The only way I can really think of to make your process quicker (to a significant degree) by partially selecting from table A
would be to add a "last updated" timestamp to table A
and enforcing that it will always be up to date.
One way to do this is with a trigger; see here for an example.
You could then select based on that timestamp, perhaps keeping a record of the last timestamp used each time you run the SSIS package, and then adding a margin of safety to that.
Edit: I just saw that you already have a modifiedOn
column, so you could use that as described above.
Examples:
There are a few different ways you could do it:
ONE
Include the modifiedOn
column on in your final destination table.
You can then build a dynamic query for your data flow source in a SSIS string variable, something like:
"SELECT * FROM [table A] WHERE modifiedOn >= DATEADD(DAY, -1, '" + @[User::MaxModifiedOnDate] + "')"

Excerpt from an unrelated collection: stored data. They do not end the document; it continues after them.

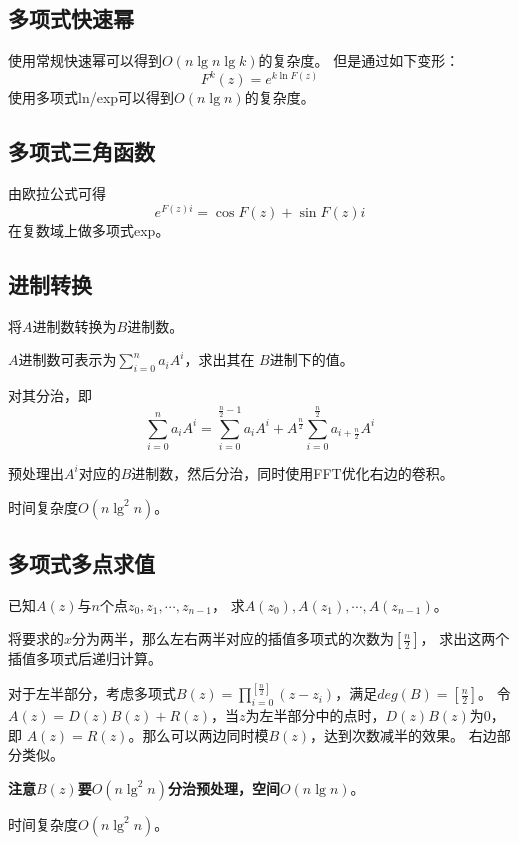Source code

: \subsection{多项式快速幂}
使用常规快速幂可以得到$O(n\lg n\lg k)$的复杂度。
但是通过如下变形：
\begin{displaymath}
    F^k(z)=e^{k \ln F(z)}
\end{displaymath}
使用多项式ln/exp可以得到$O(n\lg n)$的复杂度。
\subsection{多项式三角函数}
由欧拉公式可得
\begin{displaymath}
    e^{F(z)i}=\cos F(z)+\sin F(z) i
\end{displaymath}
在复数域上做多项式exp。
\subsection{进制转换}
将$A$进制数转换为$B$进制数。

$A$进制数可表示为$\displaystyle \sum_{i=0}^n{a_iA^i}$，求出其在
$B$进制下的值。

对其分治，即
\begin{displaymath}
    \sum_{i=0}^n{a_iA^i}=\sum_{i=0}^{\frac{n}{2}-1}{a_iA^i}
    +A^{\frac{n}{2}}\sum_{i=0}^{\frac{n}{2}}{a_{i+\frac{n}{2}}A^i}
\end{displaymath}

预处理出$A^i$对应的$B$进制数，然后分治，同时使用FFT优化右边的卷积。

时间复杂度$O(n \lg^2 n)$。

\subsection{多项式多点求值}
已知$A(z)$与$n$个点$z_0,z_1,\cdots,z_{n-1}$，
求$A(z_0),A(z_1),\cdots,A(z_{n-1})$。

将要求的$x$分为两半，那么左右两半对应的插值多项式的次数为$[\frac{n}{2}]$，
求出这两个插值多项式后递归计算。

对于左半部分，考虑多项式$\displaystyle B(z)=\prod_{i=0}^
{[\frac{n}{2}]}(z-z_i)$，满足$deg(B)=[\frac{n}{2}]$。
令$A(z)=D(z)B(z)+R(z)$，当$z$为左半部分中的点时，$D(z)B(z)$为0，即
$A(z)=R(z)$。那么可以两边同时模$B(z)$，达到次数减半的效果。
右边部分类似。

{\bfseries 注意$B(z)$要$O(n\lg^2 n)$分治预处理，空间$O(n\lg n)$}。

时间复杂度$O(n\lg^2n)$。


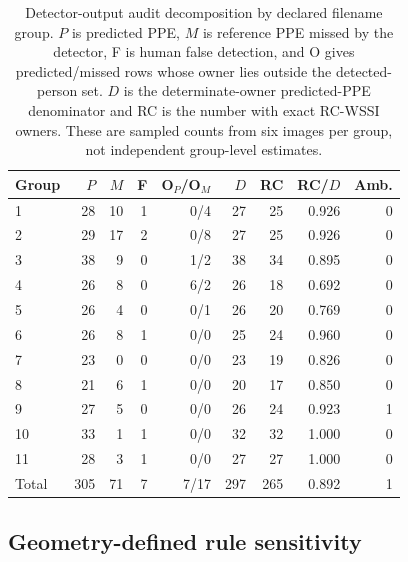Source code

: \documentclass[iicol,pdflatex,sn-mathphys-num]{sn-jnl}
\begin{document}
\begin{table}[t]
\caption{Detector-output audit decomposition by declared filename group. $P$ is predicted PPE, $M$ is reference PPE missed by the detector, F is human false detection, and O gives predicted/missed rows whose owner lies outside the detected-person set. $D$ is the determinate-owner predicted-PPE denominator and RC is the number with exact RC-WSSI owners. These are sampled counts from six images per group, not independent group-level estimates.}
\label{tab:endtoendsource}
\centering
\scriptsize
\setlength{\tabcolsep}{4pt}
\begin{tabular}{@{}l r r r r r r r r@{}}
\toprule
Group & $P$ & $M$ & F & O$_P$/O$_M$ & $D$ & RC & RC/$D$ & Amb. \\
\midrule
1 & 28 & 10 & 1 & 0/4 & 27 & 25 & 0.926 & 0 \\
2 & 29 & 17 & 2 & 0/8 & 27 & 25 & 0.926 & 0 \\
3 & 38 & 9 & 0 & 1/2 & 38 & 34 & 0.895 & 0 \\
4 & 26 & 8 & 0 & 6/2 & 26 & 18 & 0.692 & 0 \\
5 & 26 & 4 & 0 & 0/1 & 26 & 20 & 0.769 & 0 \\
6 & 26 & 8 & 1 & 0/0 & 25 & 24 & 0.960 & 0 \\
7 & 23 & 0 & 0 & 0/0 & 23 & 19 & 0.826 & 0 \\
8 & 21 & 6 & 1 & 0/0 & 20 & 17 & 0.850 & 0 \\
9 & 27 & 5 & 0 & 0/0 & 26 & 24 & 0.923 & 1 \\
10 & 33 & 1 & 1 & 0/0 & 32 & 32 & 1.000 & 0 \\
11 & 28 & 3 & 1 & 0/0 & 27 & 27 & 1.000 & 0 \\
\midrule
Total & 305 & 71 & 7 & 7/17 & 297 & 265 & 0.892 & 1 \\
\bottomrule
\end{tabular}
\end{table}

\subsection{Geometry-defined rule sensitivity}
\end{document}
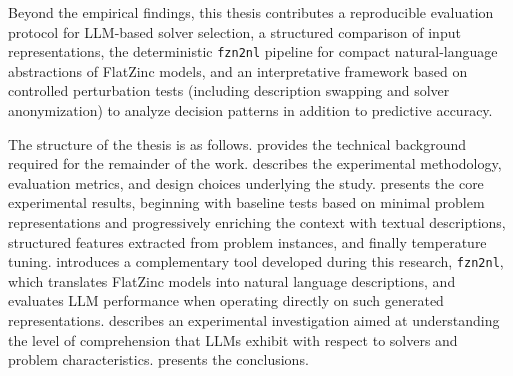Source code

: \documentclass[../../main]{subfiles}
\begin{document}
Beyond the empirical findings, this thesis contributes a reproducible evaluation protocol for LLM-based solver selection, a structured comparison of input representations, the deterministic \texttt{fzn2nl} pipeline for compact natural-language abstractions of FlatZinc models, and an interpretative framework based on controlled perturbation tests (including description swapping and solver anonymization) to analyze decision patterns in addition to predictive accuracy.

The structure of the thesis is as follows.  provides the technical background required for the remainder of the work.  describes the experimental methodology, evaluation metrics, and design choices underlying the study.  presents the core experimental results, beginning with baseline tests based on minimal problem representations and progressively enriching the context with textual descriptions, structured features extracted from problem instances, and finally temperature tuning.  introduces a complementary tool developed during this research, \texttt{fzn2nl}, which translates FlatZinc models into natural language descriptions, and evaluates LLM performance when operating directly on such generated representations.  describes an experimental investigation aimed at understanding the level of comprehension that LLMs exhibit with respect to solvers and problem characteristics.  presents the conclusions.
\end{document}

@[User::MaxModifiedOnDate]
(string variable) would come from an Execute SQL Task, where you would write the result of the following query to it:
SELECT FORMAT(CAST(MAX(modifiedOn) AS date), 'yyyy-MM-dd') MaxModifiedOnDate FROM DestinationTable
The DATEADD
part, as well as the CAST
to a certain degree, represent your margin of safety.
TWO
If this isn't an option, you could keep a data load history table that would tell you when you need to load from, e.g.:
CREATE TABLE DataLoadHistory
(
DataLoadID int PRIMARY KEY IDENTITY
, DataLoadStart datetime NOT NULL
, DataLoadEnd datetime
, Success bit NOT NULL
)
You would begin each data load with this (Execute SQL Task):
CREATE PROCEDURE BeginDataLoad
@DataLoadID int OUTPUT
AS
INSERT INTO DataLoadHistory
(
DataLoadStart
, Success
)
VALUES
(
GETDATE()
, 0
)
SELECT @DataLoadID = SCOPE_IDENTITY()
You would store the returned DataLoadID
in a SSIS integer variable, and use it when the data load is complete as follows:
CREATE PROCEDURE DataLoadComplete
@DataLoadID int
AS
UPDATE DataLoadHistory
SET
DataLoadEnd = GETDATE()
, Success = 1
WHERE DataLoadID = @DataLoadID
When it comes to building your query for table A
, you would do it the same way as before (with the dynamically generated SQL query), except MaxModifiedOnDate
would come from the following query:
SELECT FORMAT(CAST(MAX(DataLoadStart) AS date), 'yyyy-MM-dd') MaxModifiedOnDate FROM DataLoadHistory WHERE Success = 1
So the DataLoadHistory
table, rather than your destination table.
Note that this would fail on the first run, as there'd be no successful entries on the history table, so you'd need you insert a dummy record, or find some other way around it.
THREE
I've seen it done a lot where, say your data load is running every day, you would just stage the last 7 days, or something like that, some margin of safety that you're pretty sure will never be passed (because the process is being monitored for failures).
It's not my preferred option, but it is simple, and can work if you're confident in how well the process is being monitored.